Given records
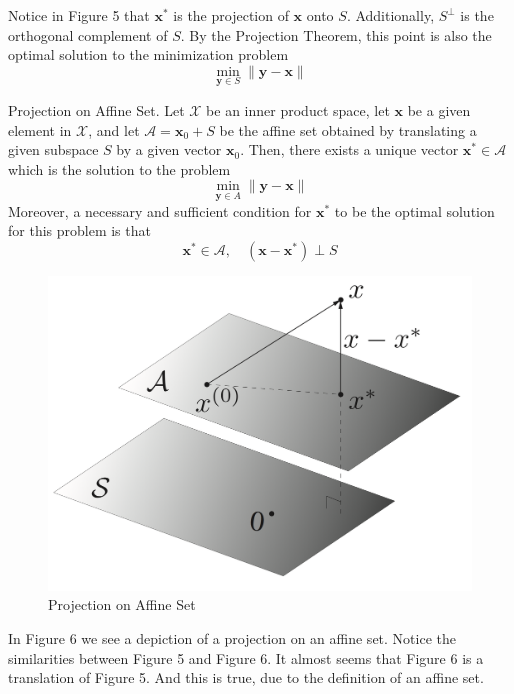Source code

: \documentclass[12pt]{article}
\begin{document}
\noindent Notice in Figure 5 that $\mathbf{x}^*$ is the projection of $\mathbf{x}$ onto $S$. Additionally, $S^\perp$ is the orthogonal complement of $S$. By the Projection Theorem, this point is also the optimal solution to the minimization problem  $$\min_{\mathbf{y}\in S} \|\mathbf{y}-\mathbf{x}\|$$

\begin{corollary}
Projection on Affine Set. Let $\mathcal{X}$ be an inner product space, let $\mathbf{x}$ be a given element in $\mathcal{X}$, and let $\mathcal{A}=\mathbf{x}_0 + S$ be the affine set obtained by translating a given subspace $S$ by a given vector $\mathbf{x}_0$. Then, there exists a unique vector $\mathbf{x}^*\in\mathcal{A}$ which is the solution to the problem $$\min_{\mathbf{y}\in A} \|\mathbf{y}-\mathbf{x}\|$$ Moreover, a necessary and sufficient condition for $\mathbf{x}^*$ to be the optimal solution for this problem is that $$\mathbf{x}^*\in \mathcal{A},\quad (\mathbf{x}-\mathbf{x}^*)\perp S$$
\end{corollary}

\begin{figure}[h!]\begin{center}\includegraphics[scale=0.3]{figures/proj2}\caption{Projection on Affine Set}\end{center}\end{figure}

\noindent In Figure 6 we see a depiction of a projection on an affine set. Notice the similarities between Figure 5 and Figure 6. It almost seems that Figure 6 is a translation of Figure 5. And this is true, due to the definition of an affine set.
\end{document}
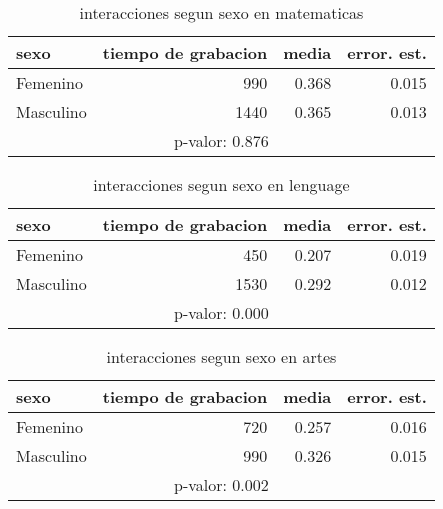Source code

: \documentclass[spanish]{article}
\begin{document}
\begin{table}[h!]
\begin{center}
\begin{tabular}{|l|r|r|r|}
\hline
sexo      & tiempo de grabacion & media          & error. est.    \\ \hline
Femenino  &                 990 &          0.368 &           0.015\\ \hline
Masculino &                1440 &          0.365 &           0.013\\ \hline
\multicolumn{4}{|c|}{p-valor: 0.876} \\ \hline
\end{tabular}
\caption{interacciones segun sexo en matematicas}
\end{center}
\end{table}
\pagebreak
\begin{table}[h!]
\begin{center}
\begin{tabular}{|l|r|r|r|}
\hline
sexo      & tiempo de grabacion & media          & error. est.    \\ \hline
Femenino  &                 450 &          0.207 &           0.019\\ \hline
Masculino &                1530 &          0.292 &           0.012\\ \hline
\multicolumn{4}{|c|}{p-valor: 0.000} \\ \hline
\end{tabular}
\caption{interacciones segun sexo en lenguage}
\end{center}
\end{table}

\begin{table}[h!]
\begin{center}
\begin{tabular}{|l|r|r|r|}
\hline
sexo      & tiempo de grabacion & media          & error. est.    \\ \hline
Femenino  &                 720 &          0.257 &           0.016\\ \hline
Masculino &                 990 &          0.326 &           0.015\\ \hline
\multicolumn{4}{|c|}{p-valor: 0.002} \\ \hline
\end{tabular}
\caption{interacciones segun sexo en artes}
\end{center}
\end{table}
\end{document}
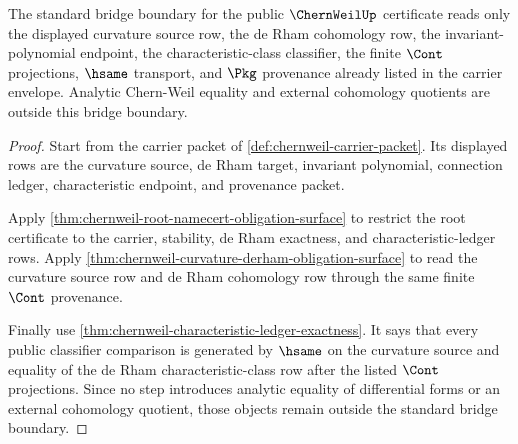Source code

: \begin{theorem}
\label{thm:chernweil-standard-bridge-boundary}
The standard bridge boundary for the public $\ChernWeilUp$ certificate reads
only the displayed curvature source row, the de Rham cohomology row, the
invariant-polynomial endpoint, the characteristic-class classifier, the finite
$\Cont$ projections, $\hsame$ transport, and $\Pkg$ provenance already listed in
the carrier envelope. Analytic Chern-Weil equality and external cohomology
quotients are outside this bridge boundary.
\end{theorem}
\begin{proof}
Start from the carrier packet of \autoref{def:chernweil-carrier-packet}. Its
displayed rows are the curvature source, de Rham target, invariant polynomial,
connection ledger, characteristic endpoint, and provenance packet.

Apply \autoref{thm:chernweil-root-namecert-obligation-surface} to restrict the
root certificate to the carrier, stability, de Rham exactness, and
characteristic-ledger rows. Apply
\autoref{thm:chernweil-curvature-derham-obligation-surface} to read the
curvature source row and de Rham cohomology row through the same finite
$\Cont$ provenance.

Finally use \autoref{thm:chernweil-characteristic-ledger-exactness}. It says
that every public classifier comparison is generated by $\hsame$ on the
curvature source and equality of the de Rham characteristic-class row after the
listed $\Cont$ projections. Since no step introduces analytic equality of
differential forms or an external cohomology quotient, those objects remain
outside the standard bridge boundary.
\end{proof}

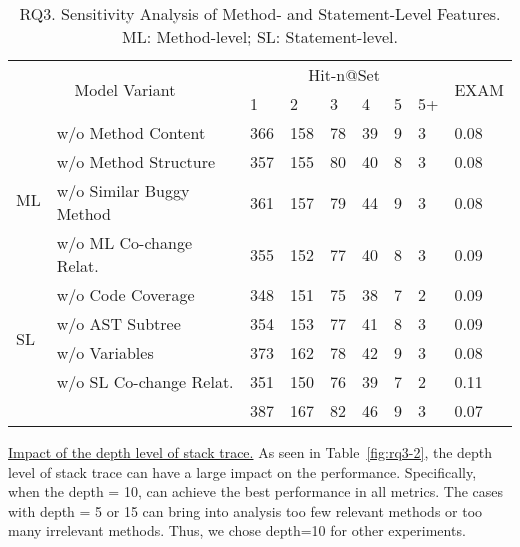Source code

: \begin{table}[t]
	\caption{RQ3. Sensitivity Analysis of Method- and Statement-Level Features. ML: Method-level; SL: Statement-level.}
	{\small
		\begin{center}
			\renewcommand{\arraystretch}{1}
			\begin{tabular}{p{0.3cm}<{\centering}|p{3cm}|p{0.3cm}<{\centering}|p{0.3cm}<{\centering}|p{0.2cm}<{\centering}|p{0.2cm}<{\centering}|p{0.15cm}<{\centering}|p{0.15cm}<{\centering}|p{0.5cm}<{\centering}}
				\hline
				\multicolumn{2}{c|}{\multirow{2}{*}{Model Variant}}    & \multicolumn{6}{c|}{Hit-n@Set}& \multirow{2}{*}{EXAM}\\
				\cline{3-8}
				                 \multicolumn{2}{c|}{}   &1&2&3&4&5&5+&\\
				
				\hline 
				\multirow{4}{*}{ML}&w/o Method Content              & 366 & 158 & 78  & 39 & 9 & 3   & 0.08\\\cline{2-9}
				&w/o	Method Structure	                        & 357 & 155 & 80  & 40 & 8 & 3   & 0.08\\ \cline{2-9}
				&w/o Similar Buggy Method    	& 361 & 157 & 79  & 44 & 9 & 3   & 0.08\\ \cline{2-9}
				&w/o ML Co-change Relat.         & 355 & 152 & 77  & 40 & 8 &  3  &0.09 \\ \cline{2-9}
				\hline
				\multirow{4}{*}{SL}&w/o Code Coverage               & 348 & 151 & 75  & 38 & 7 & 2   & 0.09\\\cline{2-9}
				&w/o	AST Subtree	        & 354 & 153 & 77  & 41 & 8 & 3   & 0.09\\ \cline{2-9}
				&w/o Variables               	& 373 & 162 & 78  & 42 & 9 & 3   & 0.08\\ \cline{2-9}
				&w/o SL Co-change Relat.        & 351 & 150 & 76 & 39 & 7 &  2  & 0.11 \\ \cline{2-9}
				\hline
			&	\tool                           & 387 & 167 & 82  & 46 & 9 & 3   & 0.07\\ \cline{2-9}
				\hline
			\end{tabular}
			
			\label{fig:rq3-1}
		\end{center}
	}
\end{table}

\underline{Impact of the depth level of stack trace.} 
As seen in Table~\ref{fig:rq3-2}, the depth level of stack trace can
have a large impact on the performance. Specifically, when the depth =
10, {\tool} can achieve the best performance in all metrics. The cases
with depth = 5 or 15 can bring into analysis too few relevant methods
or too many irrelevant methods. Thus, we chose depth=10 for other
experiments.

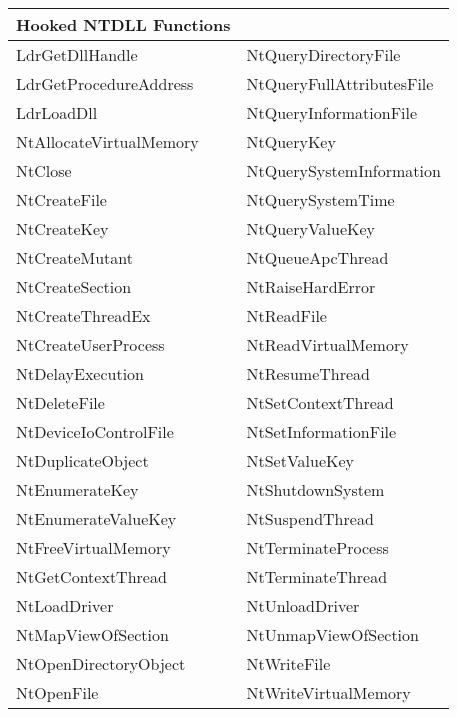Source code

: \begin{tabular}[t]{|l|l|}
\hline
\textbf{Hooked NTDLL Functions} & \\
\hline
LdrGetDllHandle                  &NtQueryDirectoryFile             \\
LdrGetProcedureAddress           &NtQueryFullAttributesFile        \\
LdrLoadDll                       &NtQueryInformationFile           \\
NtAllocateVirtualMemory          &NtQueryKey                       \\
NtClose                          &NtQuerySystemInformation         \\
NtCreateFile                     &NtQuerySystemTime                \\
NtCreateKey                      &NtQueryValueKey                  \\
NtCreateMutant                   &NtQueueApcThread                 \\
NtCreateSection                  &NtRaiseHardError                 \\
NtCreateThreadEx                 &NtReadFile                       \\
NtCreateUserProcess              &NtReadVirtualMemory              \\
NtDelayExecution                 &NtResumeThread                   \\
NtDeleteFile                     &NtSetContextThread               \\
NtDeviceIoControlFile            &NtSetInformationFile             \\
NtDuplicateObject                &NtSetValueKey                    \\
NtEnumerateKey                   &NtShutdownSystem                 \\
NtEnumerateValueKey              &NtSuspendThread                  \\
NtFreeVirtualMemory              &NtTerminateProcess               \\
NtGetContextThread               &NtTerminateThread                \\
NtLoadDriver                     &NtUnloadDriver                   \\
NtMapViewOfSection               &NtUnmapViewOfSection             \\
NtOpenDirectoryObject            &NtWriteFile                      \\
NtOpenFile                       &NtWriteVirtualMemory             \\

\end{tabular}
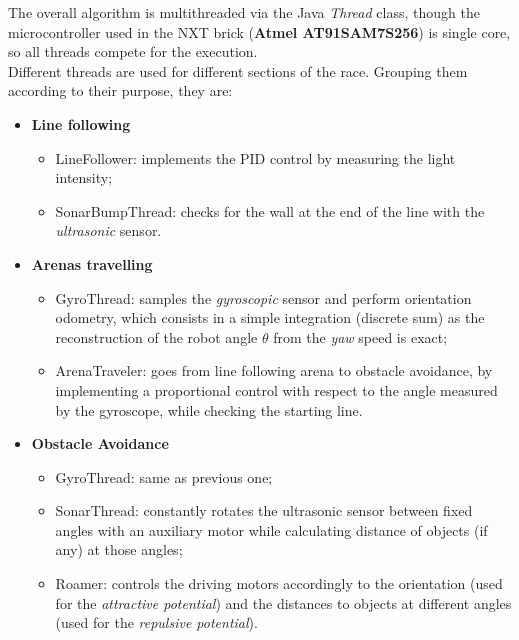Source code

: \documentclass[a4paper,11pt,oneside]{book}
\begin{document}
			The overall algorithm is multithreaded via the Java \textit{Thread} class, though the microcontroller used in the NXT brick (\textbf{Atmel AT91SAM7S256}) is single core, so all threads compete for the execution.\\
			
			Different threads are used for different sections of the race. Grouping them according to their purpose, they are:
			
			\begin{itemize}
				\item \textbf{Line following}
					\begin{itemize}
							\item LineFollower: implements the PID control by measuring the light intensity;
						\item SonarBumpThread: checks for the wall at the end of the line with the \textit{ultrasonic} sensor.
					\end{itemize}
				
				\item \textbf{Arenas travelling}
				\begin{itemize}
						\item GyroThread: samples the \textit{gyroscopic} sensor and perform orientation odometry, which consists in a simple integration (discrete sum) as the reconstruction of the robot angle $\theta$ from the \textit{yaw} speed is exact;
					\item ArenaTraveler: goes from line following arena to obstacle avoidance, by implementing a proportional control with respect to the angle measured by the gyroscope, while checking the starting line.
				\end{itemize}
			
				
				\item \textbf{Obstacle Avoidance}
				\begin{itemize}
					\item GyroThread: same as previous one;
					\item SonarThread: constantly rotates the ultrasonic sensor between fixed angles with an auxiliary motor while calculating distance of objects (if any) at those angles;
					\item Roamer: controls the driving motors accordingly to the orientation (used for the \textit{attractive potential}) and the distances to objects at different angles (used for the \textit{repulsive potential}).
				\end{itemize}
				
			\end{itemize}
			\vspace{7mm}
			
\end{document}
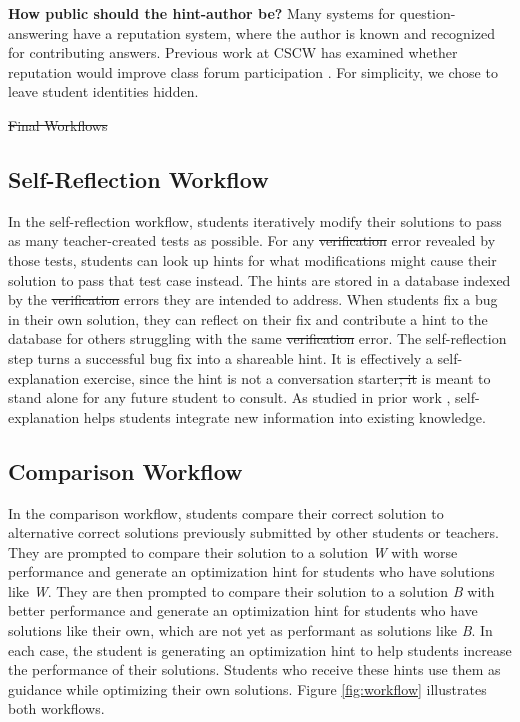 \documentclass[12pt,twoside]{mitthesis}
\providecommand{\DIFaddtex}[1]{{\protect\color{blue}\uwave{#1}}} %
\providecommand{\DIFdeltex}[1]{{\protect\color{red}\sout{#1}}}                      %
\providecommand{\DIFaddbegin}{} %
\providecommand{\DIFaddend}{} %
\providecommand{\DIFdelbegin}{} %
\providecommand{\DIFdelend}{} %
\providecommand{\DIFadd}[1]{\texorpdfstring{\DIFaddtex{#1}}{#1}} %
\providecommand{\DIFdel}[1]{\texorpdfstring{\DIFdeltex{#1}}{}} %
\begin{document}
{\DIFdelbegin %
\DIFdelend \DIFaddbegin \bf \DIFaddend How public should the hint-author be?} Many systems for question-answering have a reputation system, where the author is known and recognized for contributing answers. Previous work at CSCW has examined whether reputation would improve class forum participation \cite{reputation}. For simplicity, we chose to leave student identities hidden.

\DIFdelbegin %
\DIFdel{Final Workflows}%
\DIFdelend \DIFaddbegin \subsection{Self-Reflection Workflow} 

\DIFaddend In the self-reflection workflow, students iteratively modify their solutions to pass as many teacher-created tests as possible. For any \DIFdelbegin \DIFdel{verification }\DIFdelend \DIFaddbegin \DIFadd{autograder }\DIFaddend error revealed by those tests, students can look up hints for what modifications might cause their solution to pass that test case instead. The hints are stored in a database indexed by the \DIFdelbegin \DIFdel{verification }\DIFdelend \DIFaddbegin \DIFadd{autograder }\DIFaddend errors they are intended to address. When students fix a bug in their own solution, they can reflect on their fix and contribute a hint to the database for others struggling with the same \DIFdelbegin \DIFdel{verification }\DIFdelend \DIFaddbegin \DIFadd{autograder }\DIFaddend error. The self-reflection step turns a successful bug fix into a shareable hint. It is effectively a self-explanation exercise, since the hint is not a conversation starter\DIFdelbegin \DIFdel{; it }\DIFdelend \DIFaddbegin \DIFadd{. It }\DIFaddend is meant to stand alone for any future student to consult. As studied in prior work \cite{selfexplanation}, self-explanation helps students integrate new information into existing knowledge.

\DIFaddbegin \subsection{Comparison Workflow} 

\DIFaddend In the comparison workflow, students compare their correct solution to alternative correct solutions previously submitted by other students or teachers. They are prompted to compare their solution to a solution \textit{W} with worse performance and generate an optimization hint for students who have solutions like \textit{W}. They are then prompted to compare their solution to a solution \textit{B} with better performance and generate an optimization hint for students who have solutions like their own, which are not yet as performant as solutions like \textit{B}. In each case, the student is generating an optimization hint to help students increase the performance of their solutions. Students who receive these hints use them as guidance while optimizing their own solutions. Figure \ref{fig:workflow} illustrates both workflows.
\end{document}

What the task asks
Using the data above, return each line that includes the word "step".

Response to the task
listed $\Cont$ projections. Since no step introduces analytic equality of
\DIFaddend In the self-reflection workflow, students iteratively modify their solutions to pass as many teacher-created tests as possible. For any \DIFdelbegin \DIFdel{verification }\DIFdelend \DIFaddbegin \DIFadd{autograder }\DIFaddend error revealed by those tests, students can look up hints for what modifications might cause their solution to pass that test case instead. The hints are stored in a database indexed by the \DIFdelbegin \DIFdel{verification }\DIFdelend \DIFaddbegin \DIFadd{autograder }\DIFaddend errors they are intended to address. When students fix a bug in their own solution, they can reflect on their fix and contribute a hint to the database for others struggling with the same \DIFdelbegin \DIFdel{verification }\DIFdelend \DIFaddbegin \DIFadd{autograder }\DIFaddend error. The self-reflection step turns a successful bug fix into a shareable hint. It is effectively a self-explanation exercise, since the hint is not a conversation starter\DIFdelbegin \DIFdel{; it }\DIFdelend \DIFaddbegin \DIFadd{. It }\DIFaddend is meant to stand alone for any future student to consult. As studied in prior work \cite{selfexplanation}, self-explanation helps students integrate new information into existing knowledge.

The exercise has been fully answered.